Problem to solve — Where a line of the records holds the string "documentclass", copy that line.

..............................

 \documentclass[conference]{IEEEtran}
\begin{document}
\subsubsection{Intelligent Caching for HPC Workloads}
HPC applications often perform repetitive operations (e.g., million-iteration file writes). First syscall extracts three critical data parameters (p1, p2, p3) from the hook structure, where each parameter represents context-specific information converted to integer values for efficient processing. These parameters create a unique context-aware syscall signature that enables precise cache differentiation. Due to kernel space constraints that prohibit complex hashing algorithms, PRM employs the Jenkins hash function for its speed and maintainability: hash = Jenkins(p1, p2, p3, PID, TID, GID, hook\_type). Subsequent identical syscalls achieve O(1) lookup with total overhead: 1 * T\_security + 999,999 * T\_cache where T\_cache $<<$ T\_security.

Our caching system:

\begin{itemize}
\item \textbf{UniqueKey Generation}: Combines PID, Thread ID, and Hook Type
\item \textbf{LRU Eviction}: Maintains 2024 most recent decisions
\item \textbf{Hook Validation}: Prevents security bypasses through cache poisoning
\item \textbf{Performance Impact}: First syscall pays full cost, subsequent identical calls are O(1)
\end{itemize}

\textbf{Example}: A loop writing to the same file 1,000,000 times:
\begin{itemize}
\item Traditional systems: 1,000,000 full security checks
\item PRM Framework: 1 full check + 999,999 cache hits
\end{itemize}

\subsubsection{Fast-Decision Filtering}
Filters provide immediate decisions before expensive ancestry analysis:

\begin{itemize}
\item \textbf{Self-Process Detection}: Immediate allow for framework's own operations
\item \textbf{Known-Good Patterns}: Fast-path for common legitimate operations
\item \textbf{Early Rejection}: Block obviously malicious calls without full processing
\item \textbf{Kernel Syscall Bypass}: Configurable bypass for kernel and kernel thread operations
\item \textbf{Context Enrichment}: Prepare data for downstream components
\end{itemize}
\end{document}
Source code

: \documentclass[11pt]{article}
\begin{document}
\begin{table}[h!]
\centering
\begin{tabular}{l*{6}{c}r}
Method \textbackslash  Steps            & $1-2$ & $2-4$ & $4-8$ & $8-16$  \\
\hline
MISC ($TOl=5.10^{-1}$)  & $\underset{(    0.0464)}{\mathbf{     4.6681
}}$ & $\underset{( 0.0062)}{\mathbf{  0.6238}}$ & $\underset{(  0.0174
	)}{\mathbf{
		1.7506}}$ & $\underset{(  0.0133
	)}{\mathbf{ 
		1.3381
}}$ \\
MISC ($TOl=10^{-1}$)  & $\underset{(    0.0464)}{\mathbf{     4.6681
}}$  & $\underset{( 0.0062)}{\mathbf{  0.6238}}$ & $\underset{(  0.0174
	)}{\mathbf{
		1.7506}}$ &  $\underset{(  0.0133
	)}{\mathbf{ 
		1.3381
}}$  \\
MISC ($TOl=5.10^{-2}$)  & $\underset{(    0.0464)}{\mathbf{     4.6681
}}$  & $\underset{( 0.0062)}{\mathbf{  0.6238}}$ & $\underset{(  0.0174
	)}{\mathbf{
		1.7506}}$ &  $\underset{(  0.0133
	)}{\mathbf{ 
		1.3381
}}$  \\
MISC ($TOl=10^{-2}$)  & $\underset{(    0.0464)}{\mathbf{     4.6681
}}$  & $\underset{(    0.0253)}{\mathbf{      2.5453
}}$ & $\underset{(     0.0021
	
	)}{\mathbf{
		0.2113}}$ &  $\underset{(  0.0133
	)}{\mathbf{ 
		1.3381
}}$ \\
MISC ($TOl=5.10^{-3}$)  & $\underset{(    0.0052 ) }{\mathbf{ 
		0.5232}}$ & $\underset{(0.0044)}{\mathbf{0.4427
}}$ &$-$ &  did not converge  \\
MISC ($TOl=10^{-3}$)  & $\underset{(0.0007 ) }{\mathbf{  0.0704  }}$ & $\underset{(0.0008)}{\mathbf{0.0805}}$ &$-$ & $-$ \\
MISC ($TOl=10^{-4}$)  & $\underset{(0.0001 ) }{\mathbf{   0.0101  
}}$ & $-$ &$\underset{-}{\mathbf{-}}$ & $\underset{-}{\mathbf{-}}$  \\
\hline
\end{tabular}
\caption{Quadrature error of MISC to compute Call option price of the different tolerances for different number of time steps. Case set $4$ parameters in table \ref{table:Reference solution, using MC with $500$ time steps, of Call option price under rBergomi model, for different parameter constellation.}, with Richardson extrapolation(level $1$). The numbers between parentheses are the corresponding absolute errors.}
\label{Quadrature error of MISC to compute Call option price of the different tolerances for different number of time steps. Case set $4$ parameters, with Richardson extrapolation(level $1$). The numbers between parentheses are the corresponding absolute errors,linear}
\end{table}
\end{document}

..............................

Response box —
 \documentclass[conference]{IEEEtran}
: \documentclass[11pt]{article}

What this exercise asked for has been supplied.